[Stored items]
——
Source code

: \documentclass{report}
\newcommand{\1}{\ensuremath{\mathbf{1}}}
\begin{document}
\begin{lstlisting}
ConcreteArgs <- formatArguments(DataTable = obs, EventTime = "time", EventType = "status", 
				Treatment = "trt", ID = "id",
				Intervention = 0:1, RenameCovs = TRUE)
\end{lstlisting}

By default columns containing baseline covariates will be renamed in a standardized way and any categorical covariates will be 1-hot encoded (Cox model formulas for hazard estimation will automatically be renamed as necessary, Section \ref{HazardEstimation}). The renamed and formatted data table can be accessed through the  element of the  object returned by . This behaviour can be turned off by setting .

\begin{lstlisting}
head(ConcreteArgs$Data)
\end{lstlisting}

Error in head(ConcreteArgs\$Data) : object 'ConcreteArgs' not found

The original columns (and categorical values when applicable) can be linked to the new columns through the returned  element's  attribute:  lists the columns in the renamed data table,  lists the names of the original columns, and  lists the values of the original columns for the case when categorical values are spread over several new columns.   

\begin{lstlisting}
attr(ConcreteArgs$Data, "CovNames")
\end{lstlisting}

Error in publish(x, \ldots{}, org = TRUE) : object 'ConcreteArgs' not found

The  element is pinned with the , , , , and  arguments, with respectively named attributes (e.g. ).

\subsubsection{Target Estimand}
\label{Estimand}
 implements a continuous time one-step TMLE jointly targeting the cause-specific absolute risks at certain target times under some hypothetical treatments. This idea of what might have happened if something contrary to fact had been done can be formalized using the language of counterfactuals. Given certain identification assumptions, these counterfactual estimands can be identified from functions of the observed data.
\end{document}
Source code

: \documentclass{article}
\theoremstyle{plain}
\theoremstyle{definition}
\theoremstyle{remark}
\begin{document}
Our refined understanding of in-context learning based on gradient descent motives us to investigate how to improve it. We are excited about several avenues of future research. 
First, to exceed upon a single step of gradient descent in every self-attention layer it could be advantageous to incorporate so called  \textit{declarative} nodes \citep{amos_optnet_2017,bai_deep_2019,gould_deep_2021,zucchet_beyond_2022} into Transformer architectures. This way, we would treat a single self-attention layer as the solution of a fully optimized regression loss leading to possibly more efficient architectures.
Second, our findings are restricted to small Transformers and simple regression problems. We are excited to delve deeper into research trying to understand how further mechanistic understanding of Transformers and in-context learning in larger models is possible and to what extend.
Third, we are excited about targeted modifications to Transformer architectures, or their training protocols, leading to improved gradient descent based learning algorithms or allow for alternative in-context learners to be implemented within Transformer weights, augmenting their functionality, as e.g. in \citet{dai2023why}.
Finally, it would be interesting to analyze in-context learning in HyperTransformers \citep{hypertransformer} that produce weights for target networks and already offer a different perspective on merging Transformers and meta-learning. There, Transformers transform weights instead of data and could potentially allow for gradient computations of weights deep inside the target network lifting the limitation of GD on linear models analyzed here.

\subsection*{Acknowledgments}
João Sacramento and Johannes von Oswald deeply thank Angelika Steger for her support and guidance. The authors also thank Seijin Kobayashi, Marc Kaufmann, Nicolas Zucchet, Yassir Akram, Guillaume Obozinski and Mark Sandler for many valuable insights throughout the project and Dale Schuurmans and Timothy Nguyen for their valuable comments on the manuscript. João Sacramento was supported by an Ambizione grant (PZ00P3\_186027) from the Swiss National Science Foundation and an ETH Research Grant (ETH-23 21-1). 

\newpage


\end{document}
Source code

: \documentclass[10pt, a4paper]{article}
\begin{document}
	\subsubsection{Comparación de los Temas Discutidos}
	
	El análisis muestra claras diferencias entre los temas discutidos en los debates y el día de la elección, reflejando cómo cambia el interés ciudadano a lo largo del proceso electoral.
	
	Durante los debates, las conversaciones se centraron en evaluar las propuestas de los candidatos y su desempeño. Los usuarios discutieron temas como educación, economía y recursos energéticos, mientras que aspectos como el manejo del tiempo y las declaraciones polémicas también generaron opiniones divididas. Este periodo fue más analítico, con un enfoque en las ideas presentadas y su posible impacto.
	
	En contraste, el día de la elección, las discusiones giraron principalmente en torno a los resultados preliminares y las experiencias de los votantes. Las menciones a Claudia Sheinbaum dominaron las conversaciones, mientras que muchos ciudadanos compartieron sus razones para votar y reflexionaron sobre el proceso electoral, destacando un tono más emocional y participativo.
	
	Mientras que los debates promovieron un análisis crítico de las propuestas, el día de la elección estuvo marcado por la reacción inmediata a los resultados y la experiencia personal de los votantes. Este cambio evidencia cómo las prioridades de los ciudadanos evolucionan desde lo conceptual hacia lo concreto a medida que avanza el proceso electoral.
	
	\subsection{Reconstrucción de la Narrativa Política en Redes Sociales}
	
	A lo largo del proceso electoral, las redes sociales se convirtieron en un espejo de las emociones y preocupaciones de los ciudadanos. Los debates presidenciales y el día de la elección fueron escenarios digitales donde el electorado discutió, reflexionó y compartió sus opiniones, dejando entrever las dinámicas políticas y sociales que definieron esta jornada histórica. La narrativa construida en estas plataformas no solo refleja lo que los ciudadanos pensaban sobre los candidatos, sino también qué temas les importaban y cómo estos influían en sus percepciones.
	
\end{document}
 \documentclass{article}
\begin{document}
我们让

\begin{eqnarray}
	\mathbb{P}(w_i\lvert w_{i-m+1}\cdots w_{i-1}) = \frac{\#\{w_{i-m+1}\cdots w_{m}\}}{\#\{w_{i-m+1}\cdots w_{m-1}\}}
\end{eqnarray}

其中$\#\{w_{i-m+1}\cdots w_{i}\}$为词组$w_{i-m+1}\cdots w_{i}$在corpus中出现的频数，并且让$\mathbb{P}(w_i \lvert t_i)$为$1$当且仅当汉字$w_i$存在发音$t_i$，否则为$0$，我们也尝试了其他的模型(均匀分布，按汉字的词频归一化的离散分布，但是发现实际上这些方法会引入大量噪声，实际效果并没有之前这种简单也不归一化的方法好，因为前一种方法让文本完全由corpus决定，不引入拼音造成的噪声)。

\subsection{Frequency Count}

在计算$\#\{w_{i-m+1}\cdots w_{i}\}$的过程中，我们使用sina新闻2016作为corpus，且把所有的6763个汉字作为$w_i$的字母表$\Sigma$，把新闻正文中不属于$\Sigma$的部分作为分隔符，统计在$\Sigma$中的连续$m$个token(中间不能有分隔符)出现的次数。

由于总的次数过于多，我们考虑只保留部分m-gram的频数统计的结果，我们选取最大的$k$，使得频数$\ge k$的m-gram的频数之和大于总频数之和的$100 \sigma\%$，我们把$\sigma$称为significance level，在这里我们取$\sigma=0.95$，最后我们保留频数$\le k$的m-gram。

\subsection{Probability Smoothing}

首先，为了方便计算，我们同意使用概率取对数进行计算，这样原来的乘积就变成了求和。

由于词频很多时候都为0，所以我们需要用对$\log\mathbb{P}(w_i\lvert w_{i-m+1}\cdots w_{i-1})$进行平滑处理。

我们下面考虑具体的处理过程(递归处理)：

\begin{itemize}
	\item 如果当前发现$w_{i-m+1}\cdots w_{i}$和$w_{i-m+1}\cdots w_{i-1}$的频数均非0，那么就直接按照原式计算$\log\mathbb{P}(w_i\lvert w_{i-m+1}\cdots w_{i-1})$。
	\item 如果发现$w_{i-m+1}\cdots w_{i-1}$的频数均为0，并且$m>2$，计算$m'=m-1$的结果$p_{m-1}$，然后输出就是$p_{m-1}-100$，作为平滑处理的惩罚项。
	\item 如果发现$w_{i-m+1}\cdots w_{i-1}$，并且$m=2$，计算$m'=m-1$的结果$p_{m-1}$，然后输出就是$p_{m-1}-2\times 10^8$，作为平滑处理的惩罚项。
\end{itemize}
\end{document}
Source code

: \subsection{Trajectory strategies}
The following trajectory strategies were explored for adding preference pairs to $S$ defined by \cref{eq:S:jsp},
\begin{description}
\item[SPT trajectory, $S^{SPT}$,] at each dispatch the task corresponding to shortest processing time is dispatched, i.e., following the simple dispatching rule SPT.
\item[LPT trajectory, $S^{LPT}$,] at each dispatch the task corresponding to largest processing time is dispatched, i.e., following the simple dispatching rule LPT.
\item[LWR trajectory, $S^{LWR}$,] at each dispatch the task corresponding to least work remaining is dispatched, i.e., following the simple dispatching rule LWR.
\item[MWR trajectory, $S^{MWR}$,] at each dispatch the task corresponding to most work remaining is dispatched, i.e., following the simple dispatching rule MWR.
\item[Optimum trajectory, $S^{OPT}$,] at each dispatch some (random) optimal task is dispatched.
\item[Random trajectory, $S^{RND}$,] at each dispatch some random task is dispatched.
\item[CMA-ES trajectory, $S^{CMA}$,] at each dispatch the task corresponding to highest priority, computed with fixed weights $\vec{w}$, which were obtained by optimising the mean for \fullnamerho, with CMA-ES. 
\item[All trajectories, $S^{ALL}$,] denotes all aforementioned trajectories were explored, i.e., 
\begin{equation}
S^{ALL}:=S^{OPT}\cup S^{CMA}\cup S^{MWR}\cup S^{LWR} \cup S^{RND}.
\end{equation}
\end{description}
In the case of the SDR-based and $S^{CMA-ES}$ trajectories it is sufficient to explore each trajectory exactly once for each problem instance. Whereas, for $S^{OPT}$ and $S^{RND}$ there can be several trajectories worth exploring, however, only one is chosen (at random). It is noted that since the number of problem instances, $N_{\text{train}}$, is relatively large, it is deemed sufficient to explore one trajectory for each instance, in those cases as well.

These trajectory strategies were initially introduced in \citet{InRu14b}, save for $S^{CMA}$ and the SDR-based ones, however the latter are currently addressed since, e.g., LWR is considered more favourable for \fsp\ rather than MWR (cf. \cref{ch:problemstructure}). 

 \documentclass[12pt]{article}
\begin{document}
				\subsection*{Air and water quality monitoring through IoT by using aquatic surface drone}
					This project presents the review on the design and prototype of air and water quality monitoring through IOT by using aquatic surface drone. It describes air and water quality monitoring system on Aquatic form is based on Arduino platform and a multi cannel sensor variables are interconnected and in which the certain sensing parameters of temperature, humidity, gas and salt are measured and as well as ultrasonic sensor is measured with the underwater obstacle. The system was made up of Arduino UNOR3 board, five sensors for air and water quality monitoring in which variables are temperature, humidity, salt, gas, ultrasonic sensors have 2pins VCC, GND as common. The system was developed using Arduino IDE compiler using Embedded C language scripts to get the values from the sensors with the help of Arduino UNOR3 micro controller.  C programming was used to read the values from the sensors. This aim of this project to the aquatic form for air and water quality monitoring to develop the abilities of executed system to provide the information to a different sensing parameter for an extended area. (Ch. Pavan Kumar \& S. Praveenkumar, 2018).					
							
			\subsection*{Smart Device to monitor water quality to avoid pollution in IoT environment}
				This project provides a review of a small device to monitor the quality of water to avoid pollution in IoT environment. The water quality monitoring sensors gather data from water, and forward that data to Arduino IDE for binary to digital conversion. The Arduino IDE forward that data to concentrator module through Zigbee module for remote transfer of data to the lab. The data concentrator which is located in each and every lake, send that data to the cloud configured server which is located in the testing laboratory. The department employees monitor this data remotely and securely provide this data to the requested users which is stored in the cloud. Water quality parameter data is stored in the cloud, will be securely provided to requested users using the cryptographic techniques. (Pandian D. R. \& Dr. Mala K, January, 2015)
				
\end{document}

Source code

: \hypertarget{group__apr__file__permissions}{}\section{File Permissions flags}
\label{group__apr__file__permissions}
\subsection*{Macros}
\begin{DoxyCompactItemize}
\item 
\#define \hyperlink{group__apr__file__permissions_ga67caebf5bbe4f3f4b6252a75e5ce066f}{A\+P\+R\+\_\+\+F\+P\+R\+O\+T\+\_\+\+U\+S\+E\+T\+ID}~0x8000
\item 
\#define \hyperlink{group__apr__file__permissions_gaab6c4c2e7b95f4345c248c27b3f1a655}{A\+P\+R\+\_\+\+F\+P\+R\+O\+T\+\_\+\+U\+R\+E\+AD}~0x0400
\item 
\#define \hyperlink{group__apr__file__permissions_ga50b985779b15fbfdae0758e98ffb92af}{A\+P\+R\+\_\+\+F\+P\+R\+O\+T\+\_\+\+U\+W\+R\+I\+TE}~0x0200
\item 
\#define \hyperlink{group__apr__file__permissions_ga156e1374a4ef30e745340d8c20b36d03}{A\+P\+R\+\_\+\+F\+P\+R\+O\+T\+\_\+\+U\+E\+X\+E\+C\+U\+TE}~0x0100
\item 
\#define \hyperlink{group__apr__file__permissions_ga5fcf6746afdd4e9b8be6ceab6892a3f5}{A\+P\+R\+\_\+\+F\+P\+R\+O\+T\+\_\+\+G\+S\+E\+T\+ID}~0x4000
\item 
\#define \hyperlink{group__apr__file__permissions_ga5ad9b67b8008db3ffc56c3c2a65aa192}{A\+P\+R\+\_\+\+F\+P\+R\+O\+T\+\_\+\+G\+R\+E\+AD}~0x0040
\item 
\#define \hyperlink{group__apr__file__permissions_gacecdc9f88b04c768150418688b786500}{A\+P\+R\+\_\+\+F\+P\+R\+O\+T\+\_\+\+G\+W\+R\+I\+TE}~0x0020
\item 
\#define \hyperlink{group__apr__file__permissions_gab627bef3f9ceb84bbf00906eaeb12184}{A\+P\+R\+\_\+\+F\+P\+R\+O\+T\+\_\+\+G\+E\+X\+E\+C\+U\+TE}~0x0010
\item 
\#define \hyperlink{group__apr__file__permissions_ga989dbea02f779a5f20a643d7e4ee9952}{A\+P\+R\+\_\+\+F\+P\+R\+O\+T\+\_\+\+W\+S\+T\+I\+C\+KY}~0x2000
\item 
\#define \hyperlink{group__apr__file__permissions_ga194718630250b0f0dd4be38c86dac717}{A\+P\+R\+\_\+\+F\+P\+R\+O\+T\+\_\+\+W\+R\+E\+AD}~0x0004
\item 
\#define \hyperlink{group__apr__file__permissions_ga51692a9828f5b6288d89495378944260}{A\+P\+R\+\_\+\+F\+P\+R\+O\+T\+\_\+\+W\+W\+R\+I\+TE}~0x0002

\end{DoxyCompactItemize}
——
● Work to be completed:
Take the stretch of lines above from the one containing "En contraste, el" through the one containing "de la Narrativa" and repeat it exactly, adding no other line.

● Problem solution:
	En contraste, el día de la elección, las discusiones giraron principalmente en torno a los resultados preliminares y las experiencias de los votantes. Las menciones a Claudia Sheinbaum dominaron las conversaciones, mientras que muchos ciudadanos compartieron sus razones para votar y reflexionaron sobre el proceso electoral, destacando un tono más emocional y participativo.
	
	Mientras que los debates promovieron un análisis crítico de las propuestas, el día de la elección estuvo marcado por la reacción inmediata a los resultados y la experiencia personal de los votantes. Este cambio evidencia cómo las prioridades de los ciudadanos evolucionan desde lo conceptual hacia lo concreto a medida que avanza el proceso electoral.
	
	\subsection{Reconstrucción de la Narrativa Política en Redes Sociales}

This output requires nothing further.